Note also that when a failover occurs where a DC picks a new replication partner, a full synchronization of the SYSVOL tree is initiated (issuing a vvjoin operation), causing a temporary disruption of service on the sourcing DC due to the load caused by the replication. This can have a significantly negative effect on DCs in sites accessed through slow WAN links and should be avoided or scheduled for off-hours operation. For more information, refer to the vvjoin information in the "File Replication Service (FRS) Design and Implementation" section later in this chapter, as well as the "File Replication Service Terminology" section in Appendix C.

The "Branch Office Deployment" whitepaper provided not only methods to manage the replication processes and topology, but a few helpful scripts as well. It is available at http://www.microsoft.com/windows2000/techinfo/planning/ activedirectory /branchoffice/default.asp. This paper describes how to set and maintain a complex schedule to minimize the impact on the WAN links. It also includes a set of Perl scripts, MKDSK, which help the Administrator manage the connections. In addition, Microsoft has established a Windows Service Branch Office team that is working with customers who deploy branch offices over slow or unreliable links to define and resolve their unique issues with deploying AD.

TombstoneLifetime Attribute

Deleted objects are tombstoned for 60 days (default value for the tombstonelifetime attribute). This means when an object is deleted, it's placed in the deleted objects folder container in the AD and kept until the tombstonelifetime expires . At that point, the Garbage Collection process purges them from the AD (see Microsoft KB 198793, "The Active Directory Database Garbage Collection Process"). New server objects for DCs can be given the same name as a tombstoned object with no conflict as long as end-to-end replication has occurred and the object is tombstoned on all DCs. For instance, you can demote a DC, wait for end-to-end replication to occur, and then promote another DC to use that same name without waiting for the tombstone to expire. The tombstonelifetime attribute is located in the AD at

CN=Directory Service,CN=Windows NT,CN=Services, CN=Configuration, DC=company,DC=com

where DC=company,DC=com is the name of the domain.

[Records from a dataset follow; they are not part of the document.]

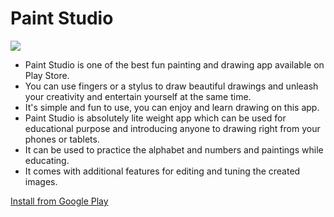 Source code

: # Paint Studio

![](https://github.com/jdotslab/Paint/blob/master/app/src/main/res/mipmap-hdpi/ic_launcher_foreground.png)

- Paint Studio is one of the best fun painting and drawing app available on Play Store.
- You can use fingers or a stylus to draw beautiful drawings and unleash your creativity and entertain yourself at the same time. 
- It's simple and fun to use, you can enjoy and learn drawing on this app. 
- Paint Studio is absolutely lite weight app which can be used for educational purpose and introducing anyone to drawing right from your phones or tablets. 
- It can be used to practice the alphabet and numbers and paintings while educating.
- It comes with additional features for editing and tuning the created images.

[Install from Google Play](https://play.google.com/store/apps/details?id=com.jdots.paint)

Shortening the tombstonelifetime attribute is not recommended. Although end-to-end replication, even in complex environments, usually takes place within an 8- to 24-hour timeframe, the 60-day period allows DCs and GCs to be unavailable for a longer period of time and still be able to rejoin the domain without hurting the infrastructure. More importantly, the tombstonelifetime limits the lifetime of the backup media. You cannot have backup media more than tombstonelifetime days old because a restored DC would reintroduce deleted objects just like DCs that were offline for too long (see Microsoft KB 216993, "Backup of the Active Directory Has 60 Day Useful Life").

If tombstonelifetime were set to 7 days, DCs that were offline due to replication errors, hardware failures, network outage , and so on would have to be rebuilt and the AD cleaned up. In addition, backup media would only have a useable lifetime of 7 days.

Lingering Objects

In presentations on AD troubleshooting I've made at a number of technical conferences over the past several years, only one or two people have ever heard of lingering objects . Although it's not a well-known issue, ironically, it's fairly common.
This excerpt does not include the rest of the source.